Transposing with (2,0,3,1,6,4,7,5) (after expanding to 8 axes) appears to do it:
>>> from functools import reduce
>>>
>>> A = np.random.randint(0,10,(10,10))
>>> B = np.random.randint(0,10,(10,10))
>>> I = np.identity(10, int)
>>> G = reduce(np.kron, (A,B,I,I))
>>> H = reduce(np.kron, (I,A,I,B))
>>>
>>>
>>> (G.reshape(*8*(10,)).transpose(2,0,3,1,6,4,7,5).reshape(10**4,10**4) == H).all()
True
Explanation: Let's look at a minimal example to understand how the Kronecker product relates to reshaping and axis shuffling.
Two 1D factors:
>>> A, B = np.arange(1,5), np.array(list("abcd"), dtype=object)
>>> np.kron(A, B)
array(['a', 'b', 'c', 'd', 'aa', 'bb', 'cc', 'dd', 'aaa', 'bbb', 'ccc',
'ddd', 'aaaa', 'bbbb', 'cccc', 'dddd'], dtype=object)
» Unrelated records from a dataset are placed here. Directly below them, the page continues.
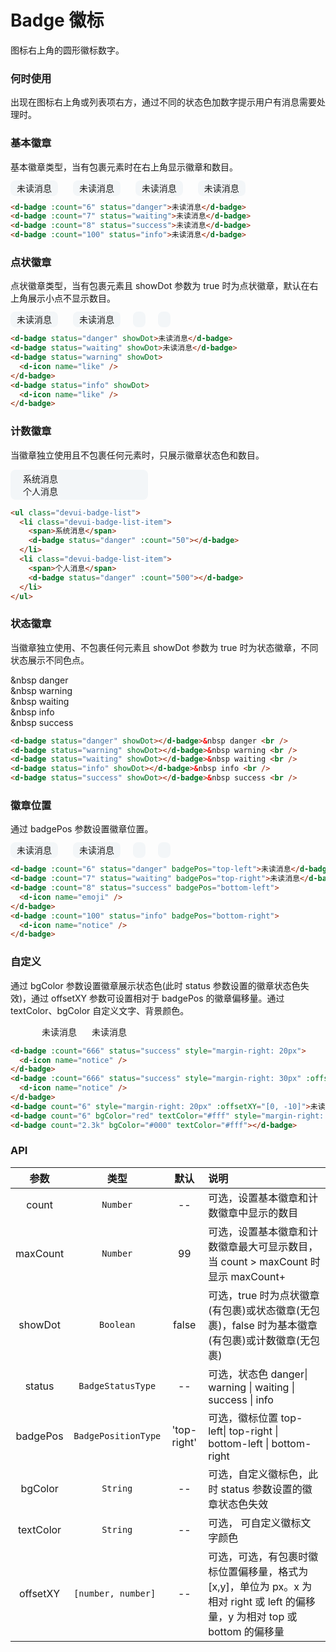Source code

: # Badge 徽标

图标右上角的圆形徽标数字。

### 何时使用

出现在图标右上角或列表项右方，通过不同的状态色加数字提示用户有消息需要处理时。

### 基本徽章

基本徽章类型，当有包裹元素时在右上角显示徽章和数目。

<d-badge :count='6' status="danger" class="devui-badge-item">未读消息</d-badge>
<d-badge :count='7' status="waiting" class="devui-badge-item">未读消息</d-badge>
<d-badge :count='8' status="success" class="devui-badge-item">未读消息</d-badge>
<d-badge :count='100' status="info" class="devui-badge-item">未读消息</d-badge>

```html
<d-badge :count="6" status="danger">未读消息</d-badge>
<d-badge :count="7" status="waiting">未读消息</d-badge>
<d-badge :count="8" status="success">未读消息</d-badge>
<d-badge :count="100" status="info">未读消息</d-badge>
```

### 点状徽章

点状徽章类型，当有包裹元素且 showDot 参数为 true 时为点状徽章，默认在右上角展示小点不显示数目。

<d-badge status="danger" showDot class="devui-badge-item">未读消息</d-badge>
<d-badge status="waiting" showDot class="devui-badge-item">未读消息</d-badge>
<d-badge status="warning" showDot class="devui-badge-item">
<d-icon name="like" />
</d-badge>
<d-badge status="info" showDot class="devui-badge-item">
<d-icon name="like" />
</d-badge>

```html
<d-badge status="danger" showDot>未读消息</d-badge>
<d-badge status="waiting" showDot>未读消息</d-badge>
<d-badge status="warning" showDot>
  <d-icon name="like" />
</d-badge>
<d-badge status="info" showDot>
  <d-icon name="like" />
</d-badge>
```

### 计数徽章

当徽章独立使用且不包裹任何元素时，只展示徽章状态色和数目。

<ul class="devui-badge-list">
  <li class="devui-badge-list-item">
    <span>系统消息</span>
    <d-badge status="danger" :count="50"></d-badge>
  </li>
  <li class="devui-badge-list-item">
    <span>个人消息</span>
    <d-badge status="info" :count="500"></d-badge>
  </li>
</ul>

```html
<ul class="devui-badge-list">
  <li class="devui-badge-list-item">
    <span>系统消息</span>
    <d-badge status="danger" :count="50"></d-badge>
  </li>
  <li class="devui-badge-list-item">
    <span>个人消息</span>
    <d-badge status="danger" :count="500"></d-badge>
  </li>
</ul>
```

### 状态徽章

当徽章独立使用、不包裹任何元素且 showDot 参数为 true 时为状态徽章，不同状态展示不同色点。

<d-badge status="danger" showDot></d-badge>&nbsp danger <br />
<d-badge status="warning" showDot></d-badge>&nbsp warning <br />
<d-badge status="waiting" showDot></d-badge>&nbsp waiting <br />
<d-badge status="info" showDot></d-badge>&nbsp info <br />
<d-badge status="success" showDot></d-badge>&nbsp success <br />

```html
<d-badge status="danger" showDot></d-badge>&nbsp danger <br />
<d-badge status="warning" showDot></d-badge>&nbsp warning <br />
<d-badge status="waiting" showDot></d-badge>&nbsp waiting <br />
<d-badge status="info" showDot></d-badge>&nbsp info <br />
<d-badge status="success" showDot></d-badge>&nbsp success <br />
```

### 徽章位置

通过 badgePos 参数设置徽章位置。

<d-badge :count='6' status="danger" badgePos="top-left" class="devui-badge-item">未读消息</d-badge>
<d-badge :count='7' status="waiting" badgePos="top-right" class="devui-badge-item">未读消息</d-badge>
<d-badge :count='8' status="success" badgePos="bottom-left" class="devui-badge-item">
<d-icon name="emoji" /></d-badge>
<d-badge :count='100' status="info" badgePos="bottom-right" class="devui-badge-item">
<d-icon name="notice" />
</d-badge>

```html
<d-badge :count="6" status="danger" badgePos="top-left">未读消息</d-badge>
<d-badge :count="7" status="waiting" badgePos="top-right">未读消息</d-badge>
<d-badge :count="8" status="success" badgePos="bottom-left">
  <d-icon name="emoji" />
</d-badge>
<d-badge :count="100" status="info" badgePos="bottom-right">
  <d-icon name="notice" />
</d-badge>
```

### 自定义

通过 bgColor 参数设置徽章展示状态色(此时 status 参数设置的徽章状态色失效)，通过 offsetXY 参数可设置相对于 badgePos 的徽章偏移量。通过 textColor、bgColor 自定义文字、背景颜色。

<d-badge :count="666" status="success" style="margin-right: 20px">
<d-icon name="notice" />
</d-badge>
<d-badge :count="666" status="success" style="margin-right: 30px" :offsetXY='[-10, 0]'>
<d-icon name="notice" />
</d-badge>
<d-badge count="6" style="margin-right: 20px" :offsetXY='[0, -10]' >未读消息</d-badge>
<d-badge count="6" bgColor="red" textColor="#fff" style="margin-right: 20px">未读消息</d-badge>
<d-badge count="2.3k" bgColor="#000" textColor="#fff"></d-badge>

```html
<d-badge :count="666" status="success" style="margin-right: 20px">
  <d-icon name="notice" />
</d-badge>
<d-badge :count="666" status="success" style="margin-right: 30px" :offsetXY="[-10, 0]">
  <d-icon name="notice" />
</d-badge>
<d-badge count="6" style="margin-right: 20px" :offsetXY="[0, -10]">未读消息</d-badge>
<d-badge count="6" bgColor="red" textColor="#fff" style="margin-right: 20px">未读消息</d-badge>
<d-badge count="2.3k" bgColor="#000" textColor="#fff"></d-badge>
```

### API

|   参数    |        类型         |    默认     | 说明                                                                                                                         |
| :-------: | :-----------------: | :---------: | :--------------------------------------------------------------------------------------------------------------------------- |
|   count   |      `Number`       |     --      | 可选，设置基本徽章和计数徽章中显示的数目                                                                                     |
| maxCount  |      `Number`       |     99      | 可选，设置基本徽章和计数徽章最大可显示数目，当 count > maxCount 时显示 maxCount+                                             |
|  showDot  |      `Boolean`      |    false    | 可选，true 时为点状徽章(有包裹)或状态徽章(无包裹)，false 时为基本徽章(有包裹)或计数徽章(无包裹)                              |
|  status   |  `BadgeStatusType`  |     --      | 可选，状态色 danger\| warning \| waiting \| success \| info                                                                  |
| badgePos  | `BadgePositionType` | 'top-right' | 可选，徽标位置 top-left\| top-right \| bottom-left \| bottom-right                                                           |
|  bgColor  |      `String`       |     --      | 可选，自定义徽标色，此时 status 参数设置的徽章状态色失效                                                                     |
| textColor |      `String`       |     --      | 可选， 可自定义徽标文字颜色                                                                                                  |
| offsetXY  | `[number, number] ` |     --      | 可选，可选，有包裹时徽标位置偏移量，格式为[x,y]，单位为 px。x 为相对 right 或 left 的偏移量，y 为相对 top 或 bottom 的偏移量 |

<style lang="scss">
@import '@devui-design/icons/icomoon/devui-icon.css';
.devui-badge-item {
  background: #f3f6f8; 
  margin-right:20px;
  border-radius: 8px;
  padding: 4px 10px;
  font-size: 14px;
}
.devui-badge-list {
  width: 180px;
  padding: 4px 20px;
  background: #f3f6f8;
  font-size: 14px;
  border-radius: 8px;
  .devui-badge-list-item {
    display: flex;
    justify-content: space-between;
    align-items: center;
  }
}
</style>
We can observe that the arrangement is row-major-ish, so if we reshape we actually get the outer product:
>>> np.kron(A, B).reshape(4, 4)
array([['a', 'b', 'c', 'd'],
['aa', 'bb', 'cc', 'dd'],
['aaa', 'bbb', 'ccc', 'ddd'],
['aaaa', 'bbbb', 'cccc', 'dddd']], dtype=object)
>>> np.outer(A, B)
array([['a', 'b', 'c', 'd'],
['aa', 'bb', 'cc', 'dd'],
['aaa', 'bbb', 'ccc', 'ddd'],
['aaaa', 'bbbb', 'cccc', 'dddd']], dtype=object)
If we do the same with factors swapped we get the transpose:
>>> np.kron(B, A).reshape(4, 4)
array([['a', 'aa', 'aaa', 'aaaa'],
['b', 'bb', 'bbb', 'bbbb'],
['c', 'cc', 'ccc', 'cccc'],
['d', 'dd', 'ddd', 'dddd']], dtype=object)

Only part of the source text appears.